Unfinished Business at the Cancer Center
Surprisingly, I managed the surgeries and the six weeks of radiation pretty well. I was exhausted and in pain, but I was functioning. I posted on this blog for a while and was able to make art and mount several shows for the DANK artist collective I was in.
Sadly, the nurse who told me cancer could spread to relationships more aggressively than to cells turned out to be right. Not everyone wants to deal with your cancer. And it becomes clear in a terrifying way that you are only the protagonist in your own life. To others, you're a bit player, easily dropped.
The flip side of this free fall is that people surprise you in unexpected and beautiful ways.
But, to be clear, I'm not saying "Cancer is a gift."
This concept enrages me because it victimizes patients who are scared, hopeless, angry, and alone. I felt myself butting up against it (and colluding with it) as I told people about my diagnosis. I always had a sunny lilt in my voice. I'll be fine, I told them. It was phony, but it was an easier narrative to say out loud, and marketing companies had done an excellent job laying the base for how pretty and empowering breast cancer can be.
Former breast cancer patient (I also hate the word "survivor") Barbara Ehrenreich, author of Bright-Sided: How Positive Thinking is Undermining America gets it right in her article "Smile: You've Got Cancer," when she notes...
In the mainstream of breast cancer culture, there is very little anger, no mention of possible environmental causes, and few comments about the fact that, in all but the more advanced, metastasized cases, it is the "treatments", not the disease, that cause the immediate illness and pain. In fact, the overall tone is almost universally upbeat.

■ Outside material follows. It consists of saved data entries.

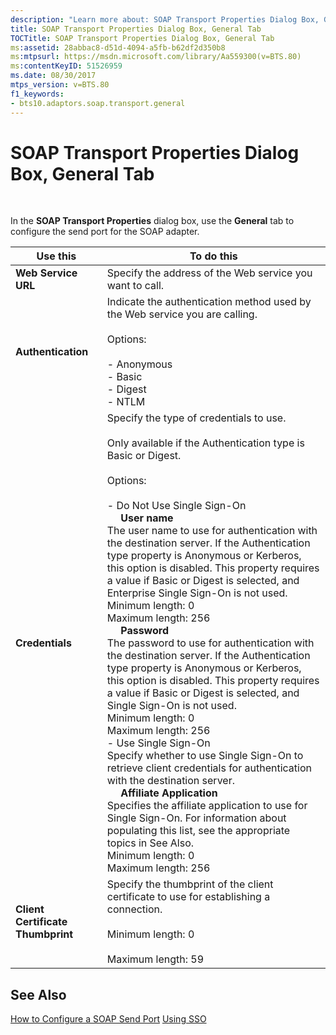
 ```yaml
---
description: "Learn more about: SOAP Transport Properties Dialog Box, General Tab"
title: SOAP Transport Properties Dialog Box, General Tab
TOCTitle: SOAP Transport Properties Dialog Box, General Tab
ms:assetid: 28abbac8-d51d-4094-a5fb-b62df2d350b8
ms:mtpsurl: https://msdn.microsoft.com/library/Aa559300(v=BTS.80)
ms:contentKeyID: 51526959
ms.date: 08/30/2017
mtps_version: v=BTS.80
f1_keywords:
- bts10.adaptors.soap.transport.general
---
```


# SOAP Transport Properties Dialog Box, General Tab

 

In the **SOAP Transport Properties** dialog box, use the **General** tab to configure the send port for the SOAP adapter.

<table>
<thead>
<tr class="header">
<th>Use this</th>
<th>To do this</th>
</tr>
</thead>
<tbody>
<tr class="odd">
<td><strong>Web Service URL</strong></td>
<td>Specify the address of the Web service you want to call.</td>
</tr>
<tr class="even">
<td><strong>Authentication</strong></td>
<td>Indicate the authentication method used by the Web service you are calling.<br />
<br />
Options:<br />
<br />
- Anonymous<br />
- Basic<br />
- Digest<br />
- NTLM</td>
</tr>
<tr class="odd">
<td><strong>Credentials</strong></td>
<td>Specify the type of credentials to use.<br />
<br />
Only available if the Authentication type is Basic or Digest.<br />
<br />
Options:<br />
<br />
- Do Not Use Single Sign-On<br />
     <strong>User name</strong><br />
The user name to use for authentication with the destination server. If the Authentication type property is Anonymous or Kerberos, this option is disabled. This property requires a value if Basic or Digest is selected, and Enterprise Single Sign-On is not used.<br />
Minimum length: 0<br />
Maximum length: 256<br />
     <strong>Password</strong><br />
The password to use for authentication with the destination server. If the Authentication type property is Anonymous or Kerberos, this option is disabled. This property requires a value if Basic or Digest is selected, and Single Sign-On is not used.<br />
Minimum length: 0<br />
Maximum length: 256<br />
- Use Single Sign-On<br />
Specify whether to use Single Sign-On to retrieve client credentials for authentication with the destination server.<br />
     <strong>Affiliate Application</strong><br />
Specifies the affiliate application to use for Single Sign-On. For information about populating this list, see the appropriate topics in See Also.<br />
Minimum length: 0<br />
Maximum length: 256</td>
</tr>
<tr class="even">
<td><strong>Client Certificate Thumbprint</strong></td>
<td>Specify the thumbprint of the client certificate to use for establishing a connection.<br />
<br />
Minimum length: 0<br />
<br />
Maximum length: 59</td>
</tr>
</tbody>
</table>


## See Also

[How to Configure a SOAP Send Port](https://msdn.microsoft.com/library/aa559642\(v=bts.80\))  
[Using SSO](https://msdn.microsoft.com/library/aa561654\(v=bts.80\))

When I couldn't put on that upbeat performance, I isolated. It's why I stopped blogging. And why It's been so hard to start again.
Is this helpful?
The truth is I had the "good kind of cancer" and it is a nightmare.
It's been over two years since my treatment ended and I am still struggling. Granted, fibromyalgia exacerbated my pain and my genetics have made my depression clinical. But this is what it means to have cancer. You always have it, even when technically you don't. As they say on the breast cancer message boards when they quote The Eagles' Hotel California, "You can check out any time, but you can never leave."
Writing this is post is a sign that I'm feeling better, though I still feel removed from many of the things I used to love. I've had a crippling case of "why bother." But today I feel well enough to Photoshop a selfie for you so you'll believe that I'm on the mend...
Moira McLaughlin: Self Portrait with Cancer
I don't know if Dog Art Today will remain the same or how often I will post. And I am warning you now that I don't feel neutral about the man in the White House, so Trump voters feel free to delete me from your inbox. But I'm here. I've missed connecting with you. And the dog I saved five years ago has saved me every day since I was kidnapped.
New Perspective
I look forward to sharing more from my new perspective.
P.S. If you can't remember the last time you had a mammogram, call and schedule yours right now. My surgeon is right. It's better to know.